Moses Kemibaro, the founder and chief executive of Dotsavvy Ltd, a digital business agency that provides integrated digital business solutions, said some of the e-commerce platforms saw their sales triple during the pandemic.
“E-commerce increased, with some companies creating their online platforms. Consequently, volumes increased tremendously,” said Mr Kemibaro.
He said government incentives such as the waiver of charges for transactions of Sh1,000 and below on mobile money transfers lifted e-commerce.
“People realised they were using crucial time in visiting stores. They could order online and use the time they would have used to go to the stores and maybe go to the gym or spend time with their families. It was about optimising time and money,” added Kemibaro.
US management consulting firm McKinsey & Company compiled data that shows that the world has vaulted five years forward in consumer and business digital adoption in just under a year.
The result is online companies now paying more attention to their products amid stiff competition in a bid to retain customers.
Kemibaro said this has seen companies improve on reliability and quality.

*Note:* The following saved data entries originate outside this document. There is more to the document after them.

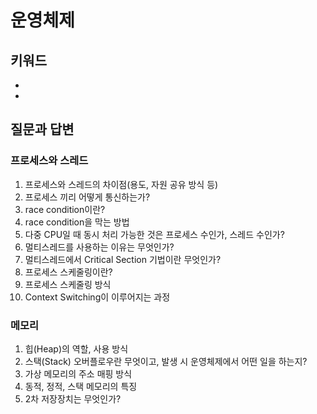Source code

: # 운영체제

## 키워드

-
-

## 질문과 답변

### 프로세스와 스레드

1. 프로세스와 스레드의 차이점(용도, 자원 공유 방식 등)
2. 프로세스 끼리 어떻게 통신하는가?
3. race condition이란?
4. race condition을 막는 방법
5. 다중 CPU일 때 동시 처리 가능한 것은 프로세스 수인가, 스레드 수인가?
6. 멀티스레드를 사용하는 이유는 무엇인가?
7. 멀티스레드에서 Critical Section 기법이란 무엇인가?
8. 프로세스 스케줄링이란?
9. 프로세스 스케줄링 방식
10. Context Switching이 이루어지는 과정

### 메모리

1. 힙(Heap)의 역할, 사용 방식
2. 스택(Stack) 오버플로우란 무엇이고, 발생 시 운영체제에서 어떤 일을 하는지?
3. 가상 메모리의 주소 매핑 방식
4. 동적, 정적, 스택 메모리의 특징
5. 2차 저장장치는 무엇인가?
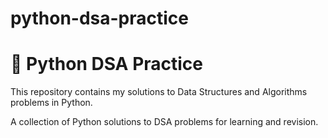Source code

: # python-dsa-practice
# 🐍 Python DSA Practice

This repository contains my solutions to Data Structures and Algorithms problems in Python.

A collection of Python solutions to DSA problems for learning and revision.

But even as adoption of online buying reached a new high, replacing physical shopping entirely, he said, is a tall order.
Kemibaro said Kenyans have adopted a “dual-purpose behaviour,” where they visit the stores when they can, knowing that should something prevent them from accessing such places, they can fall back on the option of ordering online.
“It works quite the same way as mobile banking. Mobile banking will save you time. But sometimes you might need to visit the bank yourself, say to sign documents,” he said.
Grace period
“Sometimes, appearing at the supermarket may be of benefit to the customer. There might be offers on select products, and sometimes customers want to see and feel every product on the shelves before making a choice.”
The introduction of a digital services tax on January 1, 2021 has caused disquiet among affected companies, with players in the e-commerce sector calling for a grace period before they can start making the payments, especially in the wake of Covid-19.
“We are still young companies. We are complying and have submitted the required documents but would request the government to consider these nascent companies and only charge such a tax when we are stable enough,” said AfricaSokoni’s Fatty.
The digital services tax rate is placed at 1.5 per cent of the gross transaction value.
The gross transaction value is the payment received as consideration for the digital service.
In the context of a digital marketplace provider, the transaction value is the commission or fee paid for the use of the platform.